E ora cosa avrebbe fatto? Erano stati carini a invitarla e a farlo con quel biglietto. Le rimbalzò nella mente quella frase: "Ah, dimenticavo... Ci sarà anche Luca." Perchè l'aveva voluta informare? Era logico che "tutti" comprendesse anche lui, almeno a partire dall'estate precedente era sempre stato uno di loro. Ma forse era cambiato qualcosa? Ripensò a quello che le aveva detto Deborah giorni prima, a quello su cui aveva rimuginato per tutta quella settimana di isolamento. Sì, era cambiato qualcosa, ma lei non sapeva cosa. L'unico modo per scoprirlo era affrontarlo, affrontare tutti, ma soprattutto affrontare le loro domande (che, si rendeva conto, non potevano che essere aumentate dopo la sua sparizione). Non si sentiva così pronta, ma purtroppo De Andrè non avrebbe potuto darle le risposte che cercava. Aveva aumentato la sua consapevolezza, forse il suo coraggio, ma non avrebbe potuto risponderle.

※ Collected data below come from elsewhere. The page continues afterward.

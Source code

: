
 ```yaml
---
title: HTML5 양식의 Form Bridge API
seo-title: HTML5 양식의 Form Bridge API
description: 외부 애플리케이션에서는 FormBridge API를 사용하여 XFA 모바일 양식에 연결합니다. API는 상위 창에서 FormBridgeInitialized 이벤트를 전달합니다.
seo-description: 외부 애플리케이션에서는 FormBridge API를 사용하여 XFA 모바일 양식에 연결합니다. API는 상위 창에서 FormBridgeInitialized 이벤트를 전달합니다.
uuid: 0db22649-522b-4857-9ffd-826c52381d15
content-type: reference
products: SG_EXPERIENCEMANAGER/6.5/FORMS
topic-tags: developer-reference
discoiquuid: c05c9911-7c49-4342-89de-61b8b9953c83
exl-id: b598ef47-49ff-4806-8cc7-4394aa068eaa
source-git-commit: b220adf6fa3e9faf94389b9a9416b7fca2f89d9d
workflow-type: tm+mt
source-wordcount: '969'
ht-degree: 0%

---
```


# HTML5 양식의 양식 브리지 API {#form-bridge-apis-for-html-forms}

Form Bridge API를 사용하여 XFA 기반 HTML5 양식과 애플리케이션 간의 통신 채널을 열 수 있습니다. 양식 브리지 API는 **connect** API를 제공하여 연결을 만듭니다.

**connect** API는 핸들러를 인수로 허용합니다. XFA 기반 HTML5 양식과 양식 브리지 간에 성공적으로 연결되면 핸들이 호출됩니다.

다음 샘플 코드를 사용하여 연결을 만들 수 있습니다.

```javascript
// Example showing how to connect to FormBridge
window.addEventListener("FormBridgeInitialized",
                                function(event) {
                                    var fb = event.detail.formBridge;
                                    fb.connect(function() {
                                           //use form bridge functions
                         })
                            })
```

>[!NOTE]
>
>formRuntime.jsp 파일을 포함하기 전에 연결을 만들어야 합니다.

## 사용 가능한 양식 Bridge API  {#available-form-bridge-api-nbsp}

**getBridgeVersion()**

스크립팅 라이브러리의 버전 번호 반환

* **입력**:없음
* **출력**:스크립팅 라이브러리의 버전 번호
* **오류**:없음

Accese il telefono e trovò dieci chiamate perse e altrettanti messaggi. Nessuno era di Luca. Inviò rapidamente un sms di conferma a Deborah e spense di nuovo il cellulare. Poi le venne in mente che avrebbe dovuto mandarne uno anche a sua madre, così lo riaccese. Per fortuna le rispose subito, così potè far morire definitivamente il telefono.

Era pronta? Non era il vestiario, pantaloni di lino bianchi e una canotta a righe bianche e azzurre, adatti alla temperatura, a preoccuparla. Cosa le avrebbero chiesto? Come avrebbe potuto rispondere? Infilò nella borsa il telefono, spento, un pacchetto di fazzoletti e il portafoglio. Ripiegò accuratamente l'asciugamano e lo infilò sul fondo. Da ultimo prese l'mp3 e, spegnendo lo stereo, si infilò le cuffie nelle orecchie mentre un campanile in lontananza batteva le sette e mezza. Compì tutti questi gesti meccanicamente, come se fosse un rituale. Quando però cominciò ad incamminarsi, dopo aver fatto scivolare altrettanto meccanicamente le chiavi di casa nella borsa, divenne ancora più assente perchè pensava alle risposte che avrebbe potuto dare.